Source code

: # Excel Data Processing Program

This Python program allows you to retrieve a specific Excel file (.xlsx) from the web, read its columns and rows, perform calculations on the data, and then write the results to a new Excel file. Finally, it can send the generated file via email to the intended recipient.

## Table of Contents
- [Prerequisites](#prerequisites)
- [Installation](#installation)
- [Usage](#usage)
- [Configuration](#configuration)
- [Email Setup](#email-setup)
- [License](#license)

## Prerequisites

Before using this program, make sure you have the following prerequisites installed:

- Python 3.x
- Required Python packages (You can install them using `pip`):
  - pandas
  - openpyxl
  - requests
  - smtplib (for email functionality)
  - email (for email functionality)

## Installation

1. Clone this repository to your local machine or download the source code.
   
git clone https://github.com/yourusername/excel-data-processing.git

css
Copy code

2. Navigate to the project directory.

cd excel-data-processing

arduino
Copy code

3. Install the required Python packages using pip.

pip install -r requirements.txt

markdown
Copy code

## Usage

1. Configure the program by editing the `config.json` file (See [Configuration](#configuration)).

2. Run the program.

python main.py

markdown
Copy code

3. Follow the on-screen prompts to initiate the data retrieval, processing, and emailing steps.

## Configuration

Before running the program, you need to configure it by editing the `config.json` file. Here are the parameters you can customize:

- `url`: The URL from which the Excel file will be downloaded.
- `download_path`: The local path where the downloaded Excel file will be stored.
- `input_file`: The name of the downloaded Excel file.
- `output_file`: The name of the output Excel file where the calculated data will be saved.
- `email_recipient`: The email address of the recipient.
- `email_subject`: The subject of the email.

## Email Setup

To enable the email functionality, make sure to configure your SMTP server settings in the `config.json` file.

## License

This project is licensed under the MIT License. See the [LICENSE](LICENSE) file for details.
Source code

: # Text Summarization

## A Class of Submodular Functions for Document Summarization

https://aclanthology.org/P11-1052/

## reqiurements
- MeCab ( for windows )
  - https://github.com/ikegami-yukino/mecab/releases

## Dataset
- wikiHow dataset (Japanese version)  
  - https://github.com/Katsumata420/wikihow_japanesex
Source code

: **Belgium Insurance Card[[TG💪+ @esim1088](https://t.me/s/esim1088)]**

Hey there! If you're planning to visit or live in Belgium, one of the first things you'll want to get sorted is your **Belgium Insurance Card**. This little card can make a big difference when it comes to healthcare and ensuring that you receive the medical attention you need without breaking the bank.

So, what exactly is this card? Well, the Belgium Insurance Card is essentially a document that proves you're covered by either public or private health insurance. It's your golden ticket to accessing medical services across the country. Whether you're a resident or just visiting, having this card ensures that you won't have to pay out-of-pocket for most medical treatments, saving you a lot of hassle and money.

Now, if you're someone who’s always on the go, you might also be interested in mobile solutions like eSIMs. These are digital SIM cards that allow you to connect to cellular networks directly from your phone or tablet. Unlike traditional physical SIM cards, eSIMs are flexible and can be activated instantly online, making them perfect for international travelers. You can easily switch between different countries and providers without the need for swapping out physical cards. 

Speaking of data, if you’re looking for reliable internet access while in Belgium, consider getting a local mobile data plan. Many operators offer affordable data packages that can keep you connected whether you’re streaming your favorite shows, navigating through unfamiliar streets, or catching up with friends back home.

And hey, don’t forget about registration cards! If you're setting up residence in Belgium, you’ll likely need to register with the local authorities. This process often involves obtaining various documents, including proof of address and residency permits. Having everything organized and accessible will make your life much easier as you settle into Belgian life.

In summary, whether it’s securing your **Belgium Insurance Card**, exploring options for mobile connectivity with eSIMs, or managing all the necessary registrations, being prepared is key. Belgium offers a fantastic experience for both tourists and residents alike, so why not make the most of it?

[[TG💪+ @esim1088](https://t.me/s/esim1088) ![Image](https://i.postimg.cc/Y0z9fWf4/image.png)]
______
▶ _TASK BRIEF_
The answer must be the full listing, written out word for word.

▶ _ANSWER TO THIS EXERCISE_
Source code

: # Excel Data Processing Program

This Python program allows you to retrieve a specific Excel file (.xlsx) from the web, read its columns and rows, perform calculations on the data, and then write the results to a new Excel file. Finally, it can send the generated file via email to the intended recipient.

## Table of Contents
- [Prerequisites](#prerequisites)
- [Installation](#installation)
- [Usage](#usage)
- [Configuration](#configuration)
- [Email Setup](#email-setup)
- [License](#license)

## Prerequisites

Before using this program, make sure you have the following prerequisites installed:

- Python 3.x
- Required Python packages (You can install them using `pip`):
  - pandas
  - openpyxl
  - requests
  - smtplib (for email functionality)
  - email (for email functionality)

## Installation

1. Clone this repository to your local machine or download the source code.
   
git clone https://github.com/yourusername/excel-data-processing.git

css
Copy code

2. Navigate to the project directory.

cd excel-data-processing

arduino
Copy code

3. Install the required Python packages using pip.

pip install -r requirements.txt

markdown
Copy code

## Usage

1. Configure the program by editing the `config.json` file (See [Configuration](#configuration)).

2. Run the program.

python main.py

markdown
Copy code

3. Follow the on-screen prompts to initiate the data retrieval, processing, and emailing steps.

## Configuration

Before running the program, you need to configure it by editing the `config.json` file. Here are the parameters you can customize:

- `url`: The URL from which the Excel file will be downloaded.
- `download_path`: The local path where the downloaded Excel file will be stored.
- `input_file`: The name of the downloaded Excel file.
- `output_file`: The name of the output Excel file where the calculated data will be saved.
- `email_recipient`: The email address of the recipient.
- `email_subject`: The subject of the email.

## Email Setup

To enable the email functionality, make sure to configure your SMTP server settings in the `config.json` file.

## License

This project is licensed under the MIT License. See the [LICENSE](LICENSE) file for details.
Source code

: # Text Summarization

## A Class of Submodular Functions for Document Summarization

https://aclanthology.org/P11-1052/

## reqiurements
- MeCab ( for windows )
  - https://github.com/ikegami-yukino/mecab/releases

## Dataset
- wikiHow dataset (Japanese version)  
  - https://github.com/Katsumata420/wikihow_japanesex
Source code

: **Belgium Insurance Card[[TG💪+ @esim1088](https://t.me/s/esim1088)]**

Hey there! If you're planning to visit or live in Belgium, one of the first things you'll want to get sorted is your **Belgium Insurance Card**. This little card can make a big difference when it comes to healthcare and ensuring that you receive the medical attention you need without breaking the bank.

So, what exactly is this card? Well, the Belgium Insurance Card is essentially a document that proves you're covered by either public or private health insurance. It's your golden ticket to accessing medical services across the country. Whether you're a resident or just visiting, having this card ensures that you won't have to pay out-of-pocket for most medical treatments, saving you a lot of hassle and money.

Now, if you're someone who’s always on the go, you might also be interested in mobile solutions like eSIMs. These are digital SIM cards that allow you to connect to cellular networks directly from your phone or tablet. Unlike traditional physical SIM cards, eSIMs are flexible and can be activated instantly online, making them perfect for international travelers. You can easily switch between different countries and providers without the need for swapping out physical cards. 

Speaking of data, if you’re looking for reliable internet access while in Belgium, consider getting a local mobile data plan. Many operators offer affordable data packages that can keep you connected whether you’re streaming your favorite shows, navigating through unfamiliar streets, or catching up with friends back home.

And hey, don’t forget about registration cards! If you're setting up residence in Belgium, you’ll likely need to register with the local authorities. This process often involves obtaining various documents, including proof of address and residency permits. Having everything organized and accessible will make your life much easier as you settle into Belgian life.

In summary, whether it’s securing your **Belgium Insurance Card**, exploring options for mobile connectivity with eSIMs, or managing all the necessary registrations, being prepared is key. Belgium offers a fantastic experience for both tourists and residents alike, so why not make the most of it?

[[TG💪+ @esim1088](https://t.me/s/esim1088) ![Image](https://i.postimg.cc/Y0z9fWf4/image.png)]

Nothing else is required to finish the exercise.